Start of Block
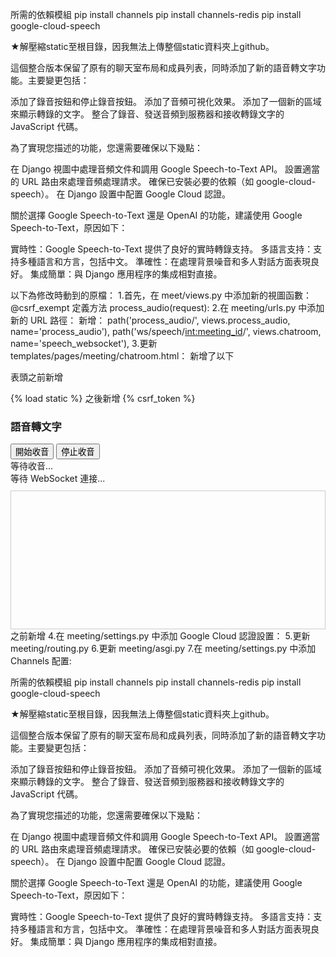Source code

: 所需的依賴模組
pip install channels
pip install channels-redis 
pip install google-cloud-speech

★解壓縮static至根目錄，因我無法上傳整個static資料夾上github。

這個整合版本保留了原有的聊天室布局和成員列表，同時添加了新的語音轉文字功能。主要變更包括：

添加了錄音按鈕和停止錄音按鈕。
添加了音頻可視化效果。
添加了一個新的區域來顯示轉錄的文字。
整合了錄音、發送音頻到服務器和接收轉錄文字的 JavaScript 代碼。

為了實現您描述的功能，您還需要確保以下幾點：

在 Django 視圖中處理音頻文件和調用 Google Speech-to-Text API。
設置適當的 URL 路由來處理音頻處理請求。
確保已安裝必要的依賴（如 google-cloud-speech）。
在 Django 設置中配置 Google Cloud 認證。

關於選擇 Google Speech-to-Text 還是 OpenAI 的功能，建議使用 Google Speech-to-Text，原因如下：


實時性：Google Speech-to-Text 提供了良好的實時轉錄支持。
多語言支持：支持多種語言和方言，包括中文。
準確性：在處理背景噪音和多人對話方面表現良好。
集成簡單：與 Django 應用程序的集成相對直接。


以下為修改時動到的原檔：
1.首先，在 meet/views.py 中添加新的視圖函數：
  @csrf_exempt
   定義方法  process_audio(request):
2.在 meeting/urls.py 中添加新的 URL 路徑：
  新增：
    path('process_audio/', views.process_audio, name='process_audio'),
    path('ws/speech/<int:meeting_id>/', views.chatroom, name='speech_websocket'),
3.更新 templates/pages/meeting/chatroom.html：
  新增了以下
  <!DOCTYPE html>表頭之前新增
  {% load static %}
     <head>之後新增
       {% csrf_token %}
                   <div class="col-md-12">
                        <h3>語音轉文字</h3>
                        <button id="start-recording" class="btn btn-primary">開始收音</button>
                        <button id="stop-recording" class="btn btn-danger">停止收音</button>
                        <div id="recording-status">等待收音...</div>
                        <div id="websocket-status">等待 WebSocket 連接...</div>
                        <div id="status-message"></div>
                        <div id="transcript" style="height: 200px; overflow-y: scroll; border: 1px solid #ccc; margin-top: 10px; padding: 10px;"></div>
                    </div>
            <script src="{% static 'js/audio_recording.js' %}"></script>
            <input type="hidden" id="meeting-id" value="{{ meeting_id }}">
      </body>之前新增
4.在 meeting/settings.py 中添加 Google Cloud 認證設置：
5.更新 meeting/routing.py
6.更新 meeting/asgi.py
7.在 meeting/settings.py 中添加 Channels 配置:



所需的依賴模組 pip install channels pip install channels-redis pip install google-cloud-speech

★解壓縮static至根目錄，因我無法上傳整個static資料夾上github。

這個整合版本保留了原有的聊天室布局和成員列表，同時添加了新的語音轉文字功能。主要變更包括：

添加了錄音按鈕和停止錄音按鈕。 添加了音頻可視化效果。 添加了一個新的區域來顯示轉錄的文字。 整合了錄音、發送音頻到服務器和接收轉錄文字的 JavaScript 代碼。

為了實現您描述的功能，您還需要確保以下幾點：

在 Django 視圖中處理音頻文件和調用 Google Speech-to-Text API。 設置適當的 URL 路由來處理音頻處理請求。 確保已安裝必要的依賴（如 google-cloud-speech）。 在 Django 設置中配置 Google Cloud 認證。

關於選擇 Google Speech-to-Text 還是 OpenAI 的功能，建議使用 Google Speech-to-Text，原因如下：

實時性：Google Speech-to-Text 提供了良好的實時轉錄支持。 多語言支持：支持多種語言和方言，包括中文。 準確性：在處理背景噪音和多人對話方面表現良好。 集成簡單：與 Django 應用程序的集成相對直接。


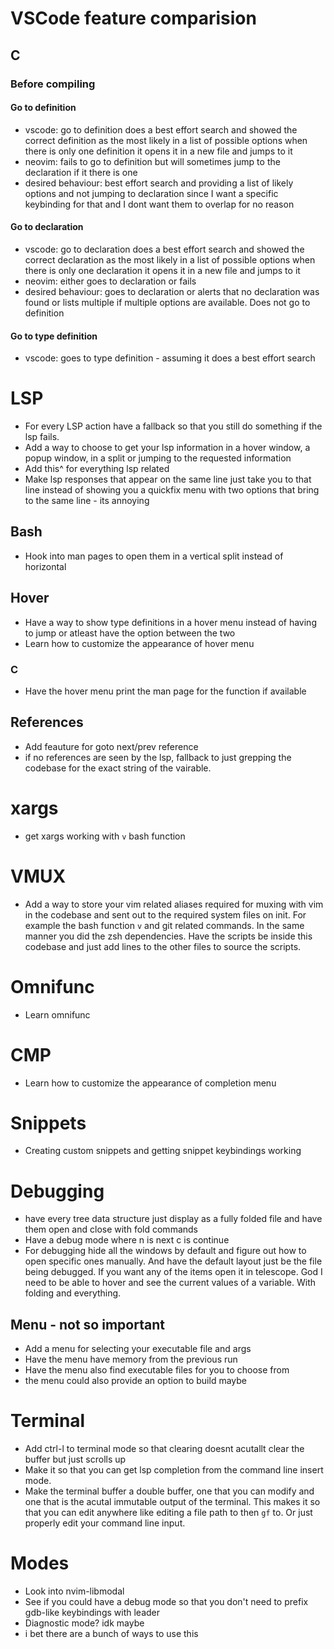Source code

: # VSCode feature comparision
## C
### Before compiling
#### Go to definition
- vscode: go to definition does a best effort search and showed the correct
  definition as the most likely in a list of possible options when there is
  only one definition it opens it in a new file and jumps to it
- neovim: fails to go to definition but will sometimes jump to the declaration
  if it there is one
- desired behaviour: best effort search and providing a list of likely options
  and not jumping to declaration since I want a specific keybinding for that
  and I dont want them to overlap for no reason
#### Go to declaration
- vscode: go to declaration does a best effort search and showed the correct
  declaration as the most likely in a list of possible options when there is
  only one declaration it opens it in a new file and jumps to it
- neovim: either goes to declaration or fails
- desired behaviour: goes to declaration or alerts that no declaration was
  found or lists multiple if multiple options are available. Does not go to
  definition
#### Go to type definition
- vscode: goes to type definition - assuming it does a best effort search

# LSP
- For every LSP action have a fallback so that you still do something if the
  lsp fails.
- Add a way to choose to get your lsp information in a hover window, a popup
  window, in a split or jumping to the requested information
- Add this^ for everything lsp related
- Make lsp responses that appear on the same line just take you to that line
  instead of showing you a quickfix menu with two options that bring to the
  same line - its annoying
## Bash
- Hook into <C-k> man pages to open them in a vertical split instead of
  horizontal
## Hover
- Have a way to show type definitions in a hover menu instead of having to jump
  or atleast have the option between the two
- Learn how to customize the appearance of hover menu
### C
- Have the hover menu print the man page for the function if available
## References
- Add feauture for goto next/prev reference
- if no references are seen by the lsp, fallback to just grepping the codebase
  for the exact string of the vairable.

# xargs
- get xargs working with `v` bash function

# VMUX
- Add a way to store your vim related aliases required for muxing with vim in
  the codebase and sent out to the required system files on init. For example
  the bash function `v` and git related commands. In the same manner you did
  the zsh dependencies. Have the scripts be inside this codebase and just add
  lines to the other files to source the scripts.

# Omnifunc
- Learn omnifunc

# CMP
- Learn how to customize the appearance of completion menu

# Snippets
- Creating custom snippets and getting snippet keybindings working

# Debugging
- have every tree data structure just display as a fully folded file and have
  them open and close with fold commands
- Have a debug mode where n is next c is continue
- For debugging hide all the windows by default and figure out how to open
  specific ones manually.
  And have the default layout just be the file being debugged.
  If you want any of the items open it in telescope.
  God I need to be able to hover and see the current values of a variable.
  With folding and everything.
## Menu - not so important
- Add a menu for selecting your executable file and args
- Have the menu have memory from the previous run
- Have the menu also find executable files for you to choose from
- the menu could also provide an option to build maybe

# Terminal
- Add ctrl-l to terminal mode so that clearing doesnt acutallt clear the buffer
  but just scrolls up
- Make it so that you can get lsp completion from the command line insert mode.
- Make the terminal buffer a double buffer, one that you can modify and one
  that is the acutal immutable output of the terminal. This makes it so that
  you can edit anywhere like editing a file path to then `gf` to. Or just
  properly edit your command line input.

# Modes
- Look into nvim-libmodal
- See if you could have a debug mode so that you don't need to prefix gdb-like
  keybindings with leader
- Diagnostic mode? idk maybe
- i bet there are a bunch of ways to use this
End of Block
▸ **YOUR TASK**:
All lines of the material above should be returned unchanged, but no pictures should be included.

▸ **OUTPUT OF THE EXERCISE**:
Source code

: 所需的依賴模組
pip install channels
pip install channels-redis 
pip install google-cloud-speech

★解壓縮static至根目錄，因我無法上傳整個static資料夾上github。

這個整合版本保留了原有的聊天室布局和成員列表，同時添加了新的語音轉文字功能。主要變更包括：

添加了錄音按鈕和停止錄音按鈕。
添加了音頻可視化效果。
添加了一個新的區域來顯示轉錄的文字。
整合了錄音、發送音頻到服務器和接收轉錄文字的 JavaScript 代碼。

為了實現您描述的功能，您還需要確保以下幾點：

在 Django 視圖中處理音頻文件和調用 Google Speech-to-Text API。
設置適當的 URL 路由來處理音頻處理請求。
確保已安裝必要的依賴（如 google-cloud-speech）。
在 Django 設置中配置 Google Cloud 認證。

關於選擇 Google Speech-to-Text 還是 OpenAI 的功能，建議使用 Google Speech-to-Text，原因如下：


實時性：Google Speech-to-Text 提供了良好的實時轉錄支持。
多語言支持：支持多種語言和方言，包括中文。
準確性：在處理背景噪音和多人對話方面表現良好。
集成簡單：與 Django 應用程序的集成相對直接。


以下為修改時動到的原檔：
1.首先，在 meet/views.py 中添加新的視圖函數：
  @csrf_exempt
   定義方法  process_audio(request):
2.在 meeting/urls.py 中添加新的 URL 路徑：
  新增：
    path('process_audio/', views.process_audio, name='process_audio'),
    path('ws/speech/<int:meeting_id>/', views.chatroom, name='speech_websocket'),
3.更新 templates/pages/meeting/chatroom.html：
  新增了以下
  <!DOCTYPE html>表頭之前新增
  {% load static %}
     <head>之後新增
       {% csrf_token %}
                   <div class="col-md-12">
                        <h3>語音轉文字</h3>
                        <button id="start-recording" class="btn btn-primary">開始收音</button>
                        <button id="stop-recording" class="btn btn-danger">停止收音</button>
                        <div id="recording-status">等待收音...</div>
                        <div id="websocket-status">等待 WebSocket 連接...</div>
                        <div id="status-message"></div>
                        <div id="transcript" style="height: 200px; overflow-y: scroll; border: 1px solid #ccc; margin-top: 10px; padding: 10px;"></div>
                    </div>
            <script src="{% static 'js/audio_recording.js' %}"></script>
            <input type="hidden" id="meeting-id" value="{{ meeting_id }}">
      </body>之前新增
4.在 meeting/settings.py 中添加 Google Cloud 認證設置：
5.更新 meeting/routing.py
6.更新 meeting/asgi.py
7.在 meeting/settings.py 中添加 Channels 配置:



所需的依賴模組 pip install channels pip install channels-redis pip install google-cloud-speech

★解壓縮static至根目錄，因我無法上傳整個static資料夾上github。

這個整合版本保留了原有的聊天室布局和成員列表，同時添加了新的語音轉文字功能。主要變更包括：

添加了錄音按鈕和停止錄音按鈕。 添加了音頻可視化效果。 添加了一個新的區域來顯示轉錄的文字。 整合了錄音、發送音頻到服務器和接收轉錄文字的 JavaScript 代碼。

為了實現您描述的功能，您還需要確保以下幾點：

在 Django 視圖中處理音頻文件和調用 Google Speech-to-Text API。 設置適當的 URL 路由來處理音頻處理請求。 確保已安裝必要的依賴（如 google-cloud-speech）。 在 Django 設置中配置 Google Cloud 認證。

關於選擇 Google Speech-to-Text 還是 OpenAI 的功能，建議使用 Google Speech-to-Text，原因如下：

實時性：Google Speech-to-Text 提供了良好的實時轉錄支持。 多語言支持：支持多種語言和方言，包括中文。 準確性：在處理背景噪音和多人對話方面表現良好。 集成簡單：與 Django 應用程序的集成相對直接。


Source code

: # VSCode feature comparision
## C
### Before compiling
#### Go to definition
- vscode: go to definition does a best effort search and showed the correct
  definition as the most likely in a list of possible options when there is
  only one definition it opens it in a new file and jumps to it
- neovim: fails to go to definition but will sometimes jump to the declaration
  if it there is one
- desired behaviour: best effort search and providing a list of likely options
  and not jumping to declaration since I want a specific keybinding for that
  and I dont want them to overlap for no reason
#### Go to declaration
- vscode: go to declaration does a best effort search and showed the correct
  declaration as the most likely in a list of possible options when there is
  only one declaration it opens it in a new file and jumps to it
- neovim: either goes to declaration or fails
- desired behaviour: goes to declaration or alerts that no declaration was
  found or lists multiple if multiple options are available. Does not go to
  definition
#### Go to type definition
- vscode: goes to type definition - assuming it does a best effort search

# LSP
- For every LSP action have a fallback so that you still do something if the
  lsp fails.
- Add a way to choose to get your lsp information in a hover window, a popup
  window, in a split or jumping to the requested information
- Add this^ for everything lsp related
- Make lsp responses that appear on the same line just take you to that line
  instead of showing you a quickfix menu with two options that bring to the
  same line - its annoying
## Bash
- Hook into <C-k> man pages to open them in a vertical split instead of
  horizontal
## Hover
- Have a way to show type definitions in a hover menu instead of having to jump
  or atleast have the option between the two
- Learn how to customize the appearance of hover menu
### C
- Have the hover menu print the man page for the function if available
## References
- Add feauture for goto next/prev reference
- if no references are seen by the lsp, fallback to just grepping the codebase
  for the exact string of the vairable.

# xargs
- get xargs working with `v` bash function

# VMUX
- Add a way to store your vim related aliases required for muxing with vim in
  the codebase and sent out to the required system files on init. For example
  the bash function `v` and git related commands. In the same manner you did
  the zsh dependencies. Have the scripts be inside this codebase and just add
  lines to the other files to source the scripts.

# Omnifunc
- Learn omnifunc

# CMP
- Learn how to customize the appearance of completion menu

# Snippets
- Creating custom snippets and getting snippet keybindings working

# Debugging
- have every tree data structure just display as a fully folded file and have
  them open and close with fold commands
- Have a debug mode where n is next c is continue
- For debugging hide all the windows by default and figure out how to open
  specific ones manually.
  And have the default layout just be the file being debugged.
  If you want any of the items open it in telescope.
  God I need to be able to hover and see the current values of a variable.
  With folding and everything.
## Menu - not so important
- Add a menu for selecting your executable file and args
- Have the menu have memory from the previous run
- Have the menu also find executable files for you to choose from
- the menu could also provide an option to build maybe

# Terminal
- Add ctrl-l to terminal mode so that clearing doesnt acutallt clear the buffer
  but just scrolls up
- Make it so that you can get lsp completion from the command line insert mode.
- Make the terminal buffer a double buffer, one that you can modify and one
  that is the acutal immutable output of the terminal. This makes it so that
  you can edit anywhere like editing a file path to then `gf` to. Or just
  properly edit your command line input.

# Modes
- Look into nvim-libmodal
- See if you could have a debug mode so that you don't need to prefix gdb-like
  keybindings with leader
- Diagnostic mode? idk maybe
- i bet there are a bunch of ways to use this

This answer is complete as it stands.